So we backtracked a bit and concluded that the problem can be alleviated while the max_load is being computed, during lb_update_max_loads(). In order to give full control to the user over their FreeSWITCH sessions scaling (some want 100 max sessions, others 500 or even 2500!), we could add a new freeswitch_sessions_exponent (default: 1, no change), that would be applied as a power to the current Sessions value. Here is how such an exponent would modify the output max_load:
The picture shows 4 possible exponent settings: 1, 1.01, 1.05 and 1.1, which already create a dramatic change in the relative difference between the output max_load values.

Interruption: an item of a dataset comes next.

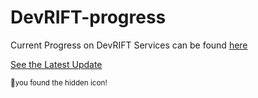 # DevRIFT-progress

Current Progress on DevRIFT Services can be found [here](https://github.com/DevRIFT/DevRIFT-progress/wiki)

[See the Latest Update](https://devrift.co/weekly-update)

<sub>🥳you found the hidden icon!</sub>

In your case, probably a "1.1" value of the modparam would suffice, and it would fix your scenario with typical Max-Sessions values of 2500. The exponentiation would be added to this code section:
if (psz < dst->fs_sock->stats.max_sess) {
dst->rmap[ri].max_load =
(dst->fs_sock->stats.id_cpu / (float)100) *
(dst->fs_sock->stats.max_sess -
(powf(dst->fs_sock->stats.sess, new_modparam) - psz));
This is just a working example as we get closer to the final solution, but the idea remains: the relative mode should be made to work as-is, rather than inventing new, obscure flags. And there is no need to leak all kinds of random information (CPU load? current_sessions? etc.) into get_dst_load(), which is ultimately meant to provide a couple algorithms of interpreting the max_load of a destination, nothing more.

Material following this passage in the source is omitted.